● EXERCISE
Each line of the data that mentions the string "boolean" needs to be identified and copied.

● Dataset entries
--------

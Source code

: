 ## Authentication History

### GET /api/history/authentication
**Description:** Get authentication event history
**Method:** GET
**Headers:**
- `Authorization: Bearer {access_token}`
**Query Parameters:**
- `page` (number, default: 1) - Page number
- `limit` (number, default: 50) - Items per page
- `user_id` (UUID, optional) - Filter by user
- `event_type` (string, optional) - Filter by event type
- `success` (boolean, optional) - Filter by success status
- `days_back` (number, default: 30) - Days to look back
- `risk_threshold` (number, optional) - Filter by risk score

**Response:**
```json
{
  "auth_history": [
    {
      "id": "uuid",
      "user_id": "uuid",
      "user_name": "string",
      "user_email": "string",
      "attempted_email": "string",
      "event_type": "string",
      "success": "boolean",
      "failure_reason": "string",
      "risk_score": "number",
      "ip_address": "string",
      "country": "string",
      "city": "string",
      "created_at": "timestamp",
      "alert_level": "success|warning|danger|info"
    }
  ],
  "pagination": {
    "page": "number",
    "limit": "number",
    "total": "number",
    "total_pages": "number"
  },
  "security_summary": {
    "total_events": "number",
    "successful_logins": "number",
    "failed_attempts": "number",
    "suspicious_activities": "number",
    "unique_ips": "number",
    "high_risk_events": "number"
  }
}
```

--------

● SOLUTION TO THE EXERCISE
- `success` (boolean, optional) - Filter by success status
      "success": "boolean",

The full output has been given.